Whidbey Island Poet Wins Whiting Writers' Award

Roger Fanning, a Whidbey Island poet who published his first collection of poetry last spring, has been named one of 10 recipients of the 1992 Whiting Writers' Awards.

The awards, which include a $30,000 prize for each writer, were made by the Mrs. Giles Whiting Foundation. The writers were recognized for "their writing achievements as well as their promise for producing outstanding future works."

Fanning was honored for his poetry collection, "The Island Itself," published by Viking. In a review last March, Anthony Flinn, The Seattle Times' poetry critic, praised Fanning as "a romantic in the tradition of John Keats and Fred Flintstone. He believes that the world around us - a place of plumbing fixtures, cheeseburgers and acne - is too drab to contain or fulfill our aspirations.

"To escape this cramped little world," Flinn wrote, "(Fanning) offers teasing visions of a grander, better self."

Flinn said Fanning's poems showed "a cheerful, ironic understanding of why the imagination is as necessary to life as food and sex. His focus is adolescence - its ridiculous expectations and hemorrhaging disappointments - but (the) poems are droll and intelligent enough to charm anyone who's made it at least part way to adulthood."
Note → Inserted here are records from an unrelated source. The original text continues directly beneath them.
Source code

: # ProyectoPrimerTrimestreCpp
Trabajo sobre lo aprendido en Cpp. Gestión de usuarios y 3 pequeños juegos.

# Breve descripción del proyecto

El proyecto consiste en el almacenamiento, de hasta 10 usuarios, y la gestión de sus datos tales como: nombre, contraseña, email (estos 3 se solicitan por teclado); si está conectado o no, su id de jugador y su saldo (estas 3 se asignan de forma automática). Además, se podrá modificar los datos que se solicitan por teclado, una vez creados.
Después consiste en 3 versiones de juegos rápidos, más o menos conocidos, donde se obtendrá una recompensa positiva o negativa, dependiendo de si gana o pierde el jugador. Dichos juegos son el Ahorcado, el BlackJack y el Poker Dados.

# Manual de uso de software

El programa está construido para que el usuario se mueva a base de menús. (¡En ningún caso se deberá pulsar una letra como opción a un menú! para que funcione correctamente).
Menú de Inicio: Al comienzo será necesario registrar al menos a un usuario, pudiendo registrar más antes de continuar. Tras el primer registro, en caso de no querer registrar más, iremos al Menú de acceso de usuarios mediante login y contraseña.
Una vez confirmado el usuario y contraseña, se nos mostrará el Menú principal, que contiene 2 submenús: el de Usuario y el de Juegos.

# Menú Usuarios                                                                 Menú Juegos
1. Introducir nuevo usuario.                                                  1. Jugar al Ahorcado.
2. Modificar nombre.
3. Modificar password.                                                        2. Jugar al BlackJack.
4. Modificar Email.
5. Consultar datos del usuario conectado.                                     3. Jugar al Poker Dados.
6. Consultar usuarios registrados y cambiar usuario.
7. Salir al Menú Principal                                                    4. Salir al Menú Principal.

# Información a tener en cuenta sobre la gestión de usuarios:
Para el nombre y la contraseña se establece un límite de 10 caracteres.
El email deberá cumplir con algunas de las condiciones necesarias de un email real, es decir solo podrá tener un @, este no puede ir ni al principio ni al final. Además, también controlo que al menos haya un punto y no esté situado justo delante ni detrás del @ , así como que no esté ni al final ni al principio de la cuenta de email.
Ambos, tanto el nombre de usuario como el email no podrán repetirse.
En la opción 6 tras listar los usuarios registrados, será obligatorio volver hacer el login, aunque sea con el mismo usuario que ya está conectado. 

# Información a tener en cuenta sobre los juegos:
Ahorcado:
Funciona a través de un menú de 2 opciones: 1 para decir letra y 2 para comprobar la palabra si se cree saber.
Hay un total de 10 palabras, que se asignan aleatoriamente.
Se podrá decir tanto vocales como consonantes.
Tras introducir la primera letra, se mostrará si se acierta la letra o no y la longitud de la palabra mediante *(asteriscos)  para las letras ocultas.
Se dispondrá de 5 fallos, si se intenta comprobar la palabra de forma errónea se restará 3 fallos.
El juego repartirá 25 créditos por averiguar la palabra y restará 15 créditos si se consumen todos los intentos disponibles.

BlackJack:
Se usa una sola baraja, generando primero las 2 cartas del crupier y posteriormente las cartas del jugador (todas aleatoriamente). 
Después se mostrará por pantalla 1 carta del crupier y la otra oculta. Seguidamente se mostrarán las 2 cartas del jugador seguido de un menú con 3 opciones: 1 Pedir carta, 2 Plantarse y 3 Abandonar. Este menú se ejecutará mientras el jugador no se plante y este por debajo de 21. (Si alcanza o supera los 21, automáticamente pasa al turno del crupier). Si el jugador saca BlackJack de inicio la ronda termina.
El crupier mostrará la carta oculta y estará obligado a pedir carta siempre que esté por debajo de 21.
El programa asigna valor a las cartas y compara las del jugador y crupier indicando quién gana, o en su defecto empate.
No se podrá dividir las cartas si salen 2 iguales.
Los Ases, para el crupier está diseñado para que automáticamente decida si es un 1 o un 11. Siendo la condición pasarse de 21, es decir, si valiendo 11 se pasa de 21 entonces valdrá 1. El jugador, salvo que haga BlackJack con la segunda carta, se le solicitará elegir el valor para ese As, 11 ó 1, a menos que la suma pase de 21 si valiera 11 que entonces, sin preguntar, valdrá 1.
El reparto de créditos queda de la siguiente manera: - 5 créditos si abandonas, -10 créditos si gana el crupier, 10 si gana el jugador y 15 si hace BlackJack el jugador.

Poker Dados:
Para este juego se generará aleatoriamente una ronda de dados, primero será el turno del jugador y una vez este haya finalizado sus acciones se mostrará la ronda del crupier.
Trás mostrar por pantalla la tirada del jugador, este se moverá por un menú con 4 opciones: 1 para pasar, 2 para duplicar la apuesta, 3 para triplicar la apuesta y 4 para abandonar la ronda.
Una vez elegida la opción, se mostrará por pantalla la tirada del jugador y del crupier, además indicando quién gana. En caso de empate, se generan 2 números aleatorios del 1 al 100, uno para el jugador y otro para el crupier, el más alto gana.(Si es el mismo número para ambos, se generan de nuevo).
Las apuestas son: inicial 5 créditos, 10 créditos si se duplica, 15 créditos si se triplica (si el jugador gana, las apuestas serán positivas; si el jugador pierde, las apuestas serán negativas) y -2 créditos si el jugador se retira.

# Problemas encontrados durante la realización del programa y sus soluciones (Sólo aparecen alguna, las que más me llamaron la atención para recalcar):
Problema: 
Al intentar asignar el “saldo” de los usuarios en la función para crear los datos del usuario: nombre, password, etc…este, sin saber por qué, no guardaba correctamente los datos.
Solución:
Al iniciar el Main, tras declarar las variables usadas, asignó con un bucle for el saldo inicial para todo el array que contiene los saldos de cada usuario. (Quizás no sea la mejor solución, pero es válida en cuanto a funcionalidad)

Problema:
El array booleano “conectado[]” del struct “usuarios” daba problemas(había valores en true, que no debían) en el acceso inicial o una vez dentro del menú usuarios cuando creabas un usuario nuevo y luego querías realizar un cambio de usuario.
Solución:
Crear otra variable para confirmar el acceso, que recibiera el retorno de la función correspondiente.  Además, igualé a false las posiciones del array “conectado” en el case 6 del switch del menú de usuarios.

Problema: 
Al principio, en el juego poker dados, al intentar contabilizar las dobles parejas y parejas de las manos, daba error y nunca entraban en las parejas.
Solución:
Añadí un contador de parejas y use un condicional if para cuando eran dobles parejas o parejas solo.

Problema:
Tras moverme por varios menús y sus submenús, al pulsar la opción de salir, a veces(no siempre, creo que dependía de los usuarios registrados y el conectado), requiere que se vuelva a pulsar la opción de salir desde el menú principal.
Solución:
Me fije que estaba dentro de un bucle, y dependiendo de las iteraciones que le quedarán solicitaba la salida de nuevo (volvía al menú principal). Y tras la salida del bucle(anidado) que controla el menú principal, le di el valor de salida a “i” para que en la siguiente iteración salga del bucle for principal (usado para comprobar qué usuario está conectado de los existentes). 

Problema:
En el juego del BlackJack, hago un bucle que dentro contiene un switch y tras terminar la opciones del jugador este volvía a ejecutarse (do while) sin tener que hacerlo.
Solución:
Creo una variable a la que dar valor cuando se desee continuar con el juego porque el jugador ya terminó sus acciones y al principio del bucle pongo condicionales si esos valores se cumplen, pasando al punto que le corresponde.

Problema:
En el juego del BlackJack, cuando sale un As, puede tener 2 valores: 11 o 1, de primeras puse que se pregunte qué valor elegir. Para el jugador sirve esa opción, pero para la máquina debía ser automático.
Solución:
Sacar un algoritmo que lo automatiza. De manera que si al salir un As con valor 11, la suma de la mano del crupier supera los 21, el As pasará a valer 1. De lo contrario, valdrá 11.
Fanning and the other winners were chosen by an anonymous panel of writers, editors and educators who were chosen by the foundation, which established the awards eight years ago.

Besides Fanning, the winners included Eva Hoffman, author of the memoir "Lost in Translation"; novelist R.S. Jones; short-story writer J.S. Marcus; and poet-essayist Katha Pollitt.

Other winners were: short-story writer Damien Wilkins; playwright Jose Rivera; poet Jane Mead; playwright Suzan Lori-Parks; and playwright/actor Keith Reddin.